Arrival to the US: what do you need to know?

As an Exchange visitor you have passed through many steps in order to process your visa, get the approval and finally have the stamp on your passport. It took a lot of your patience and now you are surely excited to start this adventure in the USA. However there’s nothing worse than starting a new life with obstacles at the very beginning. Having problems at the airport when you are traveling to your final destination can put a damper on the very beginning of your exchange program instead of starting off on the right foot. For this reason, we give you some tips and information to make your very last step, the arrival to the US, smooth and painless.

It all starts with packing!

When you are packing for your trip to the US, you must be careful on how to organize your suitcases. In addition to following the security specifications of the airline regarding dangerous and prohibited items in your hand and checked luggage, you must also be aware of how to pack your documents for your arrival to the US.

It will be really terrible to get to the Immigration Control line at your airport’s destination and realize that you have all your official documents in the checked luggage! It is very important to bring your documents in your hand luggage, in a way that they don’t get wrinkled, get wet or rip. The best way to store your documents is to put them in a strong plastic folder (not in a thin plastic sleeve!) and bring them in your laptop case or at the bottom of the cabin baggage, so it’s flat and protected.

You should bring with you all the papers that your sponsor sent you, but make sure you always have with you the DS-2019. This is almost like your passport, because it states all the information that the Immigration officer will need to verify your program and the validity of your visa. Double or triple check that you have it before leaving to the departure airport. And don’t move it from where it is!

Passing the Immigration Control

You have probably heard many stories of all kinds about Immigration lines and the control with the officer.
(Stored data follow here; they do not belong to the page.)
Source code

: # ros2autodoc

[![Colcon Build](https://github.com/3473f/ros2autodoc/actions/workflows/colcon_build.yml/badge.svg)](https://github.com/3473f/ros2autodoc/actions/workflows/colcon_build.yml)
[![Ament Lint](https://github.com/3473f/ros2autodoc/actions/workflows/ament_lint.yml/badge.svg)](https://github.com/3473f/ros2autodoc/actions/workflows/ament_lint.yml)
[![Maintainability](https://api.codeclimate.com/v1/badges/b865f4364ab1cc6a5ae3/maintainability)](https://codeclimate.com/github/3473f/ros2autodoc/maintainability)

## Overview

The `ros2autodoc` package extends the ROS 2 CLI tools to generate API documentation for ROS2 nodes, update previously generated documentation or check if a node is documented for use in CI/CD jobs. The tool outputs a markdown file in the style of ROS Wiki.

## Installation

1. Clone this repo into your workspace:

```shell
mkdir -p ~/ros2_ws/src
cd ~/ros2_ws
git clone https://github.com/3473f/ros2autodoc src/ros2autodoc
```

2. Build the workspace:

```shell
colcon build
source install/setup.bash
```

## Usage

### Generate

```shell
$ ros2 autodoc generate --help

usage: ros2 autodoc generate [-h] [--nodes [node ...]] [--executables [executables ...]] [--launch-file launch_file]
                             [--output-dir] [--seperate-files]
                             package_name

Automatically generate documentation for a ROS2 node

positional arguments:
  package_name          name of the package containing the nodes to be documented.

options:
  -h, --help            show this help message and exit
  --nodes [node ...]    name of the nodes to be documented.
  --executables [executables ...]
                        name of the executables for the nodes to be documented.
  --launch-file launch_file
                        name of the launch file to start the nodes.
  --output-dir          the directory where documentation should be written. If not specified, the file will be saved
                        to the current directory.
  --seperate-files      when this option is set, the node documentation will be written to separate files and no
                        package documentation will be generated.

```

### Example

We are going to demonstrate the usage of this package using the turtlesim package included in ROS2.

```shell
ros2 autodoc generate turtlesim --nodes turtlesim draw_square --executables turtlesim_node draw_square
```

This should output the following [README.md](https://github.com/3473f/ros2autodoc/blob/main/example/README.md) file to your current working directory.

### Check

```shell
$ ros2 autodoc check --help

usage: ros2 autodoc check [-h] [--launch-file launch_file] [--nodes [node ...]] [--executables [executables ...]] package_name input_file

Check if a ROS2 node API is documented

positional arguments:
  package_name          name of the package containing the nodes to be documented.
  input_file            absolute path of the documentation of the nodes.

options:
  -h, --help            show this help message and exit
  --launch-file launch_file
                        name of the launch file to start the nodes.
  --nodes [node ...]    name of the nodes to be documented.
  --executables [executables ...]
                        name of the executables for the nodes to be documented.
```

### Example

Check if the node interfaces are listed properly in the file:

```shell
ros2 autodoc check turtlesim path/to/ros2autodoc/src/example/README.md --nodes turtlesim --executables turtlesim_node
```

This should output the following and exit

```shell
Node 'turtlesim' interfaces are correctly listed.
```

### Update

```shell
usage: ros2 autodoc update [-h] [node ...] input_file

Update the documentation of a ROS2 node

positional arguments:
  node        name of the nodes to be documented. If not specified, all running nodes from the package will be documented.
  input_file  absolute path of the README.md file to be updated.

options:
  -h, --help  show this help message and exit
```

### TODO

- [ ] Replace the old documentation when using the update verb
Maybe all of them are true, but you must understand that there are millions of people passing through the US airports every day. Millions of cases and millions of stories that aren’t necessarily related to your personal case. First of all, the Exchange Visitor program is NOT a working visa. The fact that you may be paid a stipend doesn’t make your visa a work permit! Do not confuse the two!

When you arrive at the Immigration line have these tips in mind and you will see how everything will go smoother than your thought.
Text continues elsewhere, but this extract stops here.